═══ Data for this exercise ═══

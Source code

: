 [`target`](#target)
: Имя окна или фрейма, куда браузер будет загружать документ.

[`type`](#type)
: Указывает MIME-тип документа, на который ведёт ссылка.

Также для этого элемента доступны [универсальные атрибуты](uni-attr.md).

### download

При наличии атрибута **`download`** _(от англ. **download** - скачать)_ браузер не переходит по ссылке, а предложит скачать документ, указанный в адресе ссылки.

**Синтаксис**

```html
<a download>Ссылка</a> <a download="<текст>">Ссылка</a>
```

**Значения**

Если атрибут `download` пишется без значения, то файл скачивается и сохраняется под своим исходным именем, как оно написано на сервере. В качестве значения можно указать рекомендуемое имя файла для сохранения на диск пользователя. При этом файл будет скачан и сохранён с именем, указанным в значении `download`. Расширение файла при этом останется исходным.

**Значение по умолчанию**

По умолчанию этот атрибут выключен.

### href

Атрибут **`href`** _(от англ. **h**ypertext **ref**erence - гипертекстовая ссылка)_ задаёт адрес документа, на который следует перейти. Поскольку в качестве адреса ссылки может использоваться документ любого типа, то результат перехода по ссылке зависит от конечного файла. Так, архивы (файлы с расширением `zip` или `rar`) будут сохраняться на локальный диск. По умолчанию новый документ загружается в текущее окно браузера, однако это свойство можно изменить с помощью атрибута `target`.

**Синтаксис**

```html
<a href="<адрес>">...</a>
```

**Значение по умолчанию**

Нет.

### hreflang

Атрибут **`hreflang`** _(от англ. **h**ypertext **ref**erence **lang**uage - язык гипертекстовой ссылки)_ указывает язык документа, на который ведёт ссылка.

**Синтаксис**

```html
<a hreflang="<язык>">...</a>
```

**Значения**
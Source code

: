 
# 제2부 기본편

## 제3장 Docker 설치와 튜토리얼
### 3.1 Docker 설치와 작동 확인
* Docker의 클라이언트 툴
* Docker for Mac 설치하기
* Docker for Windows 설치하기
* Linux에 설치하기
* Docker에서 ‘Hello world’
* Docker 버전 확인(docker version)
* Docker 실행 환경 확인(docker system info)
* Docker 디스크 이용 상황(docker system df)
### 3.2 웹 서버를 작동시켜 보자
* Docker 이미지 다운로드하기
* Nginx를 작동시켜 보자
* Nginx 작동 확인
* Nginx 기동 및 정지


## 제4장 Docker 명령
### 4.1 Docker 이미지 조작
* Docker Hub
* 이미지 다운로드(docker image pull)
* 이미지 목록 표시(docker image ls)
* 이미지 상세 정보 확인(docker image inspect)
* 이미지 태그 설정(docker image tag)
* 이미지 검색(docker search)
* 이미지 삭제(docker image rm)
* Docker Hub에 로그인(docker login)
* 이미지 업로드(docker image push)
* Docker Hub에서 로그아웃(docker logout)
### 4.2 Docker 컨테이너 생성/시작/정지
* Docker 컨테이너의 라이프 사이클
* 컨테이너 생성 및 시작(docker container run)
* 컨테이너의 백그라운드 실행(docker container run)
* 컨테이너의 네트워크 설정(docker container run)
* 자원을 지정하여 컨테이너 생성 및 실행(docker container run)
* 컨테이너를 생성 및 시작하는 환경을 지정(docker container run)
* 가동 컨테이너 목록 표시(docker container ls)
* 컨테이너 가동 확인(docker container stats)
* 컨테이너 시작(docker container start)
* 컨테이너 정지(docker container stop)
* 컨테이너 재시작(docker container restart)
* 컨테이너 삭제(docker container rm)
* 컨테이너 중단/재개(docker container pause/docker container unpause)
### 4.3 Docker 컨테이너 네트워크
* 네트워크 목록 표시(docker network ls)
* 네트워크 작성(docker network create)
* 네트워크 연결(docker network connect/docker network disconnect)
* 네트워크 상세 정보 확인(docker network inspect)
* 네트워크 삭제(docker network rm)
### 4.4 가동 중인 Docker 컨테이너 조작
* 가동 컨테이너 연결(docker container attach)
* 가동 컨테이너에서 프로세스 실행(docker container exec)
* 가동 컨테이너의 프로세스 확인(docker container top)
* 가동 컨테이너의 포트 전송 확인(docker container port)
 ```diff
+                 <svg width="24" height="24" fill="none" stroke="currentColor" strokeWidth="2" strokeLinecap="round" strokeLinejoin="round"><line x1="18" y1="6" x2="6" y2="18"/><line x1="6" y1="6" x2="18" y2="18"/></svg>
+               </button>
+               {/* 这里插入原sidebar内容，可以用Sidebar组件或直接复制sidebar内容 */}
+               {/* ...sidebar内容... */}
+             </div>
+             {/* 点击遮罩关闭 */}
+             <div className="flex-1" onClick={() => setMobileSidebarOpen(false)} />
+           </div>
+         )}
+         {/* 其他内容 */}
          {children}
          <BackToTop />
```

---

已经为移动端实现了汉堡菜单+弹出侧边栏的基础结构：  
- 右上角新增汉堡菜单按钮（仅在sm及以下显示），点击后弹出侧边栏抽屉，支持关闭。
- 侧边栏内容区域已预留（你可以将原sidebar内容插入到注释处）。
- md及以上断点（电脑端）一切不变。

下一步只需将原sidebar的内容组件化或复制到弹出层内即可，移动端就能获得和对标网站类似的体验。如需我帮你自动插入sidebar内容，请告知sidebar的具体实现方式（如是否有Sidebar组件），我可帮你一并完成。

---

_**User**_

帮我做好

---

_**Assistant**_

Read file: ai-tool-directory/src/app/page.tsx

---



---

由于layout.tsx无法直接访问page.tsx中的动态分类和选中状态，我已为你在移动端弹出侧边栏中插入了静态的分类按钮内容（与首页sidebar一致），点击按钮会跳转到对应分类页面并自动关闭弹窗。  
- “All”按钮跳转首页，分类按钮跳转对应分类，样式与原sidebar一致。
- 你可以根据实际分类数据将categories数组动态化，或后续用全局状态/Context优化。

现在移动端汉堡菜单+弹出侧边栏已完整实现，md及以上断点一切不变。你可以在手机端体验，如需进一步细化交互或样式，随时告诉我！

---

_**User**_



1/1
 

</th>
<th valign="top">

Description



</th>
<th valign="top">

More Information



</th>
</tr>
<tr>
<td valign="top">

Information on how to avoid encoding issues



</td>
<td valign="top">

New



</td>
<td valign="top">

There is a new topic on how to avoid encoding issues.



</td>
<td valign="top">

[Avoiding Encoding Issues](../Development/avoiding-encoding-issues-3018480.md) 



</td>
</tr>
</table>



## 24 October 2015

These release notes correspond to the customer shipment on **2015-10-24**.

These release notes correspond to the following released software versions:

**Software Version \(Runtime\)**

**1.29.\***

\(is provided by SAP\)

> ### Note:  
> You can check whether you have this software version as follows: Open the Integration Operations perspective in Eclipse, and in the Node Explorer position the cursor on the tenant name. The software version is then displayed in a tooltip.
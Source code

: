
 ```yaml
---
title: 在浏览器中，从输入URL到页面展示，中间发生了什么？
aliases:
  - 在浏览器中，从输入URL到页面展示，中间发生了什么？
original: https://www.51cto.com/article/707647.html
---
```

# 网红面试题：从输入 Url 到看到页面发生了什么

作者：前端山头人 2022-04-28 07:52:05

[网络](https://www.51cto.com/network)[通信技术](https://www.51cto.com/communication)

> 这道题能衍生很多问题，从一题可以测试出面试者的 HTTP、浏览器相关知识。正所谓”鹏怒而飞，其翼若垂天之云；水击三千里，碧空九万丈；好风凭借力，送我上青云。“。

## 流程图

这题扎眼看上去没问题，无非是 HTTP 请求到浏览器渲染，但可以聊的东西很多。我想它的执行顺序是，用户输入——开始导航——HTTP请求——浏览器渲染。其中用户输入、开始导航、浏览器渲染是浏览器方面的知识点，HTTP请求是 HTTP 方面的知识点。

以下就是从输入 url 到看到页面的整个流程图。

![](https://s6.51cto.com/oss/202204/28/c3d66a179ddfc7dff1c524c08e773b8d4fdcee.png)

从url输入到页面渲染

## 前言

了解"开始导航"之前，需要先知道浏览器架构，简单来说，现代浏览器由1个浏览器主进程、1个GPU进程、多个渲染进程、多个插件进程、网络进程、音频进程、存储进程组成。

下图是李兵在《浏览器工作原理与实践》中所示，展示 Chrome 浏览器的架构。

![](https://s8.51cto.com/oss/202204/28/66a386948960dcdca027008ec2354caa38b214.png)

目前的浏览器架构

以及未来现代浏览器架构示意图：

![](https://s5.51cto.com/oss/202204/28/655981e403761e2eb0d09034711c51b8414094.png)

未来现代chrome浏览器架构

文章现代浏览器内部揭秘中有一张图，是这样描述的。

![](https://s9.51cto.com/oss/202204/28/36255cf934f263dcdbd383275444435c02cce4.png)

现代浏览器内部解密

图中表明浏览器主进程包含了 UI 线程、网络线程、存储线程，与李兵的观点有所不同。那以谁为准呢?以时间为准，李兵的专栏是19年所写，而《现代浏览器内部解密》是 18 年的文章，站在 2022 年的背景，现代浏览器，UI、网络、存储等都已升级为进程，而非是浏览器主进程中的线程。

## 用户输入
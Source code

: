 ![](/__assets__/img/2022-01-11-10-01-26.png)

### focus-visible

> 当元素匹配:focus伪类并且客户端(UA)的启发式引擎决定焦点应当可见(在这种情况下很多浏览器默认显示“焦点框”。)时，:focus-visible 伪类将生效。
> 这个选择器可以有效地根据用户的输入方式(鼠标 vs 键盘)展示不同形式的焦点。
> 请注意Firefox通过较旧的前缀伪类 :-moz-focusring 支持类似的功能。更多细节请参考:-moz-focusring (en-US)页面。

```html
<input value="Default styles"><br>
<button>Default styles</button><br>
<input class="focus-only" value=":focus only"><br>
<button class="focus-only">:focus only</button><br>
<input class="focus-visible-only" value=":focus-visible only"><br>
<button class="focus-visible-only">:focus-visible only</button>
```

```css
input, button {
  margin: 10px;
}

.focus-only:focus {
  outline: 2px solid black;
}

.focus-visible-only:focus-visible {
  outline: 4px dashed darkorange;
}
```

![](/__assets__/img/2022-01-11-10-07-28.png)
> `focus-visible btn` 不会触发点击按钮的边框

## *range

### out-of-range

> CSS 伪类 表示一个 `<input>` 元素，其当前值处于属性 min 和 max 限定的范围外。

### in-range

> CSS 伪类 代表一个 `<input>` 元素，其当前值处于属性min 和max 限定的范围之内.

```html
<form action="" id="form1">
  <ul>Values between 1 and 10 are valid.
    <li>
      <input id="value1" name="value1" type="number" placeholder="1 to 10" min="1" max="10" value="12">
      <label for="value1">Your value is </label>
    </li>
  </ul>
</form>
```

═══

In the records above, find the line with "상황(docker system df)"; write out exactly that line and each one after it, stopping after the line with "확인(docker image inspect)".

* Docker 디스크 이용 상황(docker system df)
### 3.2 웹 서버를 작동시켜 보자
* Docker 이미지 다운로드하기
* Nginx를 작동시켜 보자
* Nginx 작동 확인
* Nginx 기동 및 정지


## 제4장 Docker 명령
### 4.1 Docker 이미지 조작
* Docker Hub
* 이미지 다운로드(docker image pull)
* 이미지 목록 표시(docker image ls)
* 이미지 상세 정보 확인(docker image inspect)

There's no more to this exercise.